I studied her for a moment. I was realizing, rather belatedly, that I was dealing with a screwball. It changed the situation somewhat.
"I'm not laughing," I said. "I'm just panting, trying to catch up. You're leaving me way behind."
She said, "Well, it's logical, isn't it? She's beat on that poor man for years. He's definitely unstable, anyway. Anybody can see that. She's flaunted her lovers in his face, time and again. Everybody knows it around here. I think it finally just got too much for him and he went off his trolley."
"Have you got any evidence for all this?" I asked. "Or are you making it up as you go along? Half freshman psychology and half TV?"

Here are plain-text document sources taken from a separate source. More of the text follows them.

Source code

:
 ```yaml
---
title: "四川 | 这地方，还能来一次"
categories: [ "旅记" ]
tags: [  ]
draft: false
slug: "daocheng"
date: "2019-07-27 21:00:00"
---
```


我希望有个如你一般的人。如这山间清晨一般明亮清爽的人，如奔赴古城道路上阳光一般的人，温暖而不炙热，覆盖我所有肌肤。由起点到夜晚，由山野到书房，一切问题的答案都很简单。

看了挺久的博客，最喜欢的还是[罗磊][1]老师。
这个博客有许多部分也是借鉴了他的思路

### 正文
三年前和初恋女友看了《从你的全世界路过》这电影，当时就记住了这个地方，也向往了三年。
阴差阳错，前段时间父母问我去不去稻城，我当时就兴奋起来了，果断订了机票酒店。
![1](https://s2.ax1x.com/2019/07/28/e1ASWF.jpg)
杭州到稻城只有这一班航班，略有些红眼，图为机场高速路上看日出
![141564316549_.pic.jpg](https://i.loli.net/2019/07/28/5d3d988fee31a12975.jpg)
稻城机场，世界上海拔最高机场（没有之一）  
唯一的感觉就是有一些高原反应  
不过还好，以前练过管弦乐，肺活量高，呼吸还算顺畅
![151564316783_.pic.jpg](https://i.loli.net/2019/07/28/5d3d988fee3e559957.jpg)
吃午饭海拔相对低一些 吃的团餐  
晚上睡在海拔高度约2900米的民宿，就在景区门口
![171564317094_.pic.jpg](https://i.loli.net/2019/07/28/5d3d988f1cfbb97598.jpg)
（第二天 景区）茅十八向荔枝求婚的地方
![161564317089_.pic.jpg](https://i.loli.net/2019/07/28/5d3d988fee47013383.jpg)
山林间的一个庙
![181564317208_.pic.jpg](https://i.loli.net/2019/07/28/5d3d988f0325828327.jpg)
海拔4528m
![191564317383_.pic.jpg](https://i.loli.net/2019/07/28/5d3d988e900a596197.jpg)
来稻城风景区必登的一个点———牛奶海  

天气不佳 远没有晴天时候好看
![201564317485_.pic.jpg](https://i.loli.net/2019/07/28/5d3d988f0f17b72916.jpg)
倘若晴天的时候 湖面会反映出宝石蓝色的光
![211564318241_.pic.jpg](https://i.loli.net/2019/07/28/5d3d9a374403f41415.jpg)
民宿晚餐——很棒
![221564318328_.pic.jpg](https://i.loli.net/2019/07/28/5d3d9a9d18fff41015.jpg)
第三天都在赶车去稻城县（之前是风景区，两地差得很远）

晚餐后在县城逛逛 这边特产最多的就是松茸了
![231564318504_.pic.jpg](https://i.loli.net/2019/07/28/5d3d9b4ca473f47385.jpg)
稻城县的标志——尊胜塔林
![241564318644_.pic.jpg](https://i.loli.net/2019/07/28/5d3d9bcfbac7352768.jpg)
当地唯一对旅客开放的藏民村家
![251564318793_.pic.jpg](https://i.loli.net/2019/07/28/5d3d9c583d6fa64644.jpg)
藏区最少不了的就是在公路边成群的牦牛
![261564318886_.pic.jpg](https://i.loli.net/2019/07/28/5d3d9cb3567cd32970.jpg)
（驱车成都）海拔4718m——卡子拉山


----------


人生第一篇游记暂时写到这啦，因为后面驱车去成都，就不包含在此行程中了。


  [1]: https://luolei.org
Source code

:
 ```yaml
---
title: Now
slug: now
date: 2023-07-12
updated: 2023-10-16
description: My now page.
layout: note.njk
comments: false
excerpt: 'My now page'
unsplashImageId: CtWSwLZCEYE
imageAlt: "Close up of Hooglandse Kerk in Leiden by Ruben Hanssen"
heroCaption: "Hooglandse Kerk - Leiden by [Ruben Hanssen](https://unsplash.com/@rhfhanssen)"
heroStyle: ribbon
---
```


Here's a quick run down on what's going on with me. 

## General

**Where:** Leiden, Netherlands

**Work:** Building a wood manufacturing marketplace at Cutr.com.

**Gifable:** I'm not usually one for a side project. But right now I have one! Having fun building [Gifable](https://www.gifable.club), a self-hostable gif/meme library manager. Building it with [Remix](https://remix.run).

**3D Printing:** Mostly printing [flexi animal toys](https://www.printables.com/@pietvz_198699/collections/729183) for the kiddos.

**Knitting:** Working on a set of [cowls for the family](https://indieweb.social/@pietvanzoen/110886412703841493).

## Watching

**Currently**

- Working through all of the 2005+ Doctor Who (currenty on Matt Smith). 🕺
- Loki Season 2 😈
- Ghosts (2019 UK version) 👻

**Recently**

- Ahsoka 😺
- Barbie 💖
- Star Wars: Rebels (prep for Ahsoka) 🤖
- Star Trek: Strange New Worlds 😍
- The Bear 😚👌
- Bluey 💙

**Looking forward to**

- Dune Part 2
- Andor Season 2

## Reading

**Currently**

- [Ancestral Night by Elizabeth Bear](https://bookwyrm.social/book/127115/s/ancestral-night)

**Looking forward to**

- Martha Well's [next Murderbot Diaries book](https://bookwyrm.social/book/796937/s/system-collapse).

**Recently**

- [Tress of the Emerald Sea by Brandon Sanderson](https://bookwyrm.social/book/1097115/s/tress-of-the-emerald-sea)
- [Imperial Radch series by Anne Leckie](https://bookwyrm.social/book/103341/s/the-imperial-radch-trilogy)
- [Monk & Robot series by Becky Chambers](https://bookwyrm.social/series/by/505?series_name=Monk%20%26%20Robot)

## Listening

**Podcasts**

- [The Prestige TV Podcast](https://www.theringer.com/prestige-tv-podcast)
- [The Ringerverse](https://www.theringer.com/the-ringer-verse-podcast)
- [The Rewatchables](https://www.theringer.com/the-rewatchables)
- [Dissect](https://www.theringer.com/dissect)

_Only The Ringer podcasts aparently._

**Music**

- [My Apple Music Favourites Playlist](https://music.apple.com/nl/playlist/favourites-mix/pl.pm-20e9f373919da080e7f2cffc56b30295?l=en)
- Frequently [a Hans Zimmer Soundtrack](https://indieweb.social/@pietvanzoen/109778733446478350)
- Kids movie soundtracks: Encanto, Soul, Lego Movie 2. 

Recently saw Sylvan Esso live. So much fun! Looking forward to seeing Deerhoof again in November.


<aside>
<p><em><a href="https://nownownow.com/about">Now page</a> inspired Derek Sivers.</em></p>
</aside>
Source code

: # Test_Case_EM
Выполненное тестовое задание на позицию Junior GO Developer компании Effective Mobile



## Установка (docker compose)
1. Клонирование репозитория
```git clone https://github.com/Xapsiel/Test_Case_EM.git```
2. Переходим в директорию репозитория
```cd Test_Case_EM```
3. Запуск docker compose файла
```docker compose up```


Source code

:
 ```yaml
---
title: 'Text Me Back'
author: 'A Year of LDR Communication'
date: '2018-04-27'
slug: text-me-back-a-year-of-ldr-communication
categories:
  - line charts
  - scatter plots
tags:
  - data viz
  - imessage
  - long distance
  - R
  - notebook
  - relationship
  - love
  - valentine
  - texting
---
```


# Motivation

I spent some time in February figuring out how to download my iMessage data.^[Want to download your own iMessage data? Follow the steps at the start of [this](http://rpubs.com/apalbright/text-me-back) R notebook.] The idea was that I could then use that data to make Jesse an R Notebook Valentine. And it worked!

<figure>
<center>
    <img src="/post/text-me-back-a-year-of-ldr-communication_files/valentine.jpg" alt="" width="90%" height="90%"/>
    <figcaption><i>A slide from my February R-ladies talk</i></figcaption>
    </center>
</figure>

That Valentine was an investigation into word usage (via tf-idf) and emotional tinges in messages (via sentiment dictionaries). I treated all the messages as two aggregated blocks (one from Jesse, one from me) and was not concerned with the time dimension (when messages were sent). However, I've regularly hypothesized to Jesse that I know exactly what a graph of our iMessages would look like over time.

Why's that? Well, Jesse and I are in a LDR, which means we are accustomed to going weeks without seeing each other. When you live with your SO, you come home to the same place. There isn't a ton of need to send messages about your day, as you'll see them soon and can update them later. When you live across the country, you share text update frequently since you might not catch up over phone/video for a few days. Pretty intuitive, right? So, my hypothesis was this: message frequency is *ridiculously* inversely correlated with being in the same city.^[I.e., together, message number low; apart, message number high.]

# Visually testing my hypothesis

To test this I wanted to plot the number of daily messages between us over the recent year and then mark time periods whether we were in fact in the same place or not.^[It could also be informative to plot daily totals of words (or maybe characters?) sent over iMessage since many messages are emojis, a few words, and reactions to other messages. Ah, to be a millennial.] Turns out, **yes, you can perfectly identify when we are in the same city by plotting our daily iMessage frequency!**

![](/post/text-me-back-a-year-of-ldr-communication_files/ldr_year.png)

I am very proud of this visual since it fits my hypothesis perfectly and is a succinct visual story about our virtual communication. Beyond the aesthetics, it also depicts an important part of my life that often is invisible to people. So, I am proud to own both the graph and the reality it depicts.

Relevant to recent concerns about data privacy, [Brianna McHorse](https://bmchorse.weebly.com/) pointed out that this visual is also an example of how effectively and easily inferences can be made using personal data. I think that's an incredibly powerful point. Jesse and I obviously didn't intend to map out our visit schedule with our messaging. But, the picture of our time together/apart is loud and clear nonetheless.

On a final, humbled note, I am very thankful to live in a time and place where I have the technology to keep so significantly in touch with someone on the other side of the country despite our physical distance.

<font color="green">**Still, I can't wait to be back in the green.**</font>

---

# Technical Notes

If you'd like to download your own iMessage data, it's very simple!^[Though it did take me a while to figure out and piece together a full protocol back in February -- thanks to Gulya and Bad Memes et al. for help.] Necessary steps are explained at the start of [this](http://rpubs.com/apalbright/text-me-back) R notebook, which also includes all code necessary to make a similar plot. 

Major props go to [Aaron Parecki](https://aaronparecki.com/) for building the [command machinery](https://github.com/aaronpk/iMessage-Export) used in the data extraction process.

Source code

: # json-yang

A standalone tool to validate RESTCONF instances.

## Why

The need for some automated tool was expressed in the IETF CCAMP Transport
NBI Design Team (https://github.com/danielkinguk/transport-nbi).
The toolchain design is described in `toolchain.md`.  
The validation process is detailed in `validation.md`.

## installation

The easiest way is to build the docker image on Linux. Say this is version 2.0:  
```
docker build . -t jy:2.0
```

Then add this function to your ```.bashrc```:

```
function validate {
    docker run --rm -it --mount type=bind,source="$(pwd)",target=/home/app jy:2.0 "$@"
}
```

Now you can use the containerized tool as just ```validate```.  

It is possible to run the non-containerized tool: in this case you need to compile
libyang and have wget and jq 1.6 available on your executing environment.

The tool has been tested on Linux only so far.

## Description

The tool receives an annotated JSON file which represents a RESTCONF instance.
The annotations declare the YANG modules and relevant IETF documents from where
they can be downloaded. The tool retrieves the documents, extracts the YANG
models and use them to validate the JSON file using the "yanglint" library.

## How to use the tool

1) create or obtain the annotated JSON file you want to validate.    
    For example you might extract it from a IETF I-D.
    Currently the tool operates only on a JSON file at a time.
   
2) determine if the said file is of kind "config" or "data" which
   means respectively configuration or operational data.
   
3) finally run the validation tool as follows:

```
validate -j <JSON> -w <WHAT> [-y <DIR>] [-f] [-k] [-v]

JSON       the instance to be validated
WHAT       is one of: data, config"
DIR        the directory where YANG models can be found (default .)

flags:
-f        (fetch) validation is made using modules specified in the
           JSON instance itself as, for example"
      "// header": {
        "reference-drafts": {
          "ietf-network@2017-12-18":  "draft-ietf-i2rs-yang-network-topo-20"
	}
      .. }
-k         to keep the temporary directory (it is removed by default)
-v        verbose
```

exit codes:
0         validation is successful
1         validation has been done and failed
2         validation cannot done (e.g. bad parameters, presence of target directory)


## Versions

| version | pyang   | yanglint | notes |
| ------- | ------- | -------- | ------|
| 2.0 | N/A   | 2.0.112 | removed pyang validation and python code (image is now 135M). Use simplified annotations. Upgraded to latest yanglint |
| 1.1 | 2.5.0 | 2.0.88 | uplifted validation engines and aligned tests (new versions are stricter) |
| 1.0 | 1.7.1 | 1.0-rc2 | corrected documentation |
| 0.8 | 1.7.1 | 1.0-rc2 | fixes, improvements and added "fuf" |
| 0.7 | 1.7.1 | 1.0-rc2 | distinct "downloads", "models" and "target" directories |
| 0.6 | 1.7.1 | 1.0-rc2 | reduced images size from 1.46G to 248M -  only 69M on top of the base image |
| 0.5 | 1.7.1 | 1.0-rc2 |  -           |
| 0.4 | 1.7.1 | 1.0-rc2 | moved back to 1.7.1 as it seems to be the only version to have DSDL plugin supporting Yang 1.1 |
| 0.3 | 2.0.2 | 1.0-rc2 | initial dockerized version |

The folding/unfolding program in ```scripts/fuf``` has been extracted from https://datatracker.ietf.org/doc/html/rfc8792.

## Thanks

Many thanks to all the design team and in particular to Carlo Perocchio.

She said, "Well, if Papa isn't dead, where is he? I think there was a dreadful scene of some kind, and Louis Rosten went haywire and killed him. Then she helped her husband cover up to avoid the scandal of a murder trial that would have crucified her. Why is the Freya hidden in that creek? Why is Louis absolutely terrified of his wife? Why did that private detective drop the case after coming down here? She either bought him off or threatened him with political influence; her family's been big stuff in this state since Lord Calvert founded Baltimore."